GRIME Clarinet Concerto. Night Songs. Virga.
In the six years since she first came to prominence, Helen Grime has gone on to write several further works for orchestra and ensemble, so making this disc a more than usually inclusive overview of her output to date. Virga has had a number of high-profile hearings, underlining the resourcefulness with which its initially intricate textures open out to reveal an unadorned violin line whose evolution also brings a transformed reprise of earlier material. This process of change and return is further refined in the string sextet Into the faded air, with its dextrous interplay of duos and trios, while continuous development cuts across the three movements of the Clarinet Concerto with its improvisatory central cadenza leading to an otherworldly finale.

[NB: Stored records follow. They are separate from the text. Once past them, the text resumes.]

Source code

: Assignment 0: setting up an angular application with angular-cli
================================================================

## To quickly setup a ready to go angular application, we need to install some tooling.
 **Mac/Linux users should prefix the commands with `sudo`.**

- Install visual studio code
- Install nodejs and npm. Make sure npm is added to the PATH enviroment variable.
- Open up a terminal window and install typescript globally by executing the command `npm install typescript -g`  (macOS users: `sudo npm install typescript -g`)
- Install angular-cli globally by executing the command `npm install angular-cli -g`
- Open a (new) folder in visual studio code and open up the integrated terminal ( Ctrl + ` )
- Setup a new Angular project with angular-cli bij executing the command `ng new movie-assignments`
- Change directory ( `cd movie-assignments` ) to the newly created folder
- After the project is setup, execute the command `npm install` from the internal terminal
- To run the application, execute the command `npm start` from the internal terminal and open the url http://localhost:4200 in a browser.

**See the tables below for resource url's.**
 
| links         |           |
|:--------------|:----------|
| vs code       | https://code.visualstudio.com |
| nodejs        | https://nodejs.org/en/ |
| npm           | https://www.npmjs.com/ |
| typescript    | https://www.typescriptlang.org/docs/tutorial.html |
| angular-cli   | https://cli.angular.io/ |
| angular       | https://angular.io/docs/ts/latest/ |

A concertante aspect is more obliquely evident in A Cold Spring, with horn emerging as first among equals in the luminous central movement, whereas the remaining pieces are all through-composed designs that draw on larger forces. Everyone Sang unfolds as multiple elaborations of its initial melody towards a chorale-like apotheosis, then Night Songs focuses on contrast between its twin melodic lines as affords the most equivocal of resolutions. Most impressive is Near Midnight, with its strangely amorphous activity – made audible through the assured orchestral handling – as amply evokes the fatalistic poem by DH Lawrence that inspired it.
The performances are a tribute to the dedication of the Hallé players, whether in orchestral or ensemble guise, and have all been recorded with the spaciousness and immediacy which this music needs. Detailed notes and striking booklet artwork enhance a strong recommendation.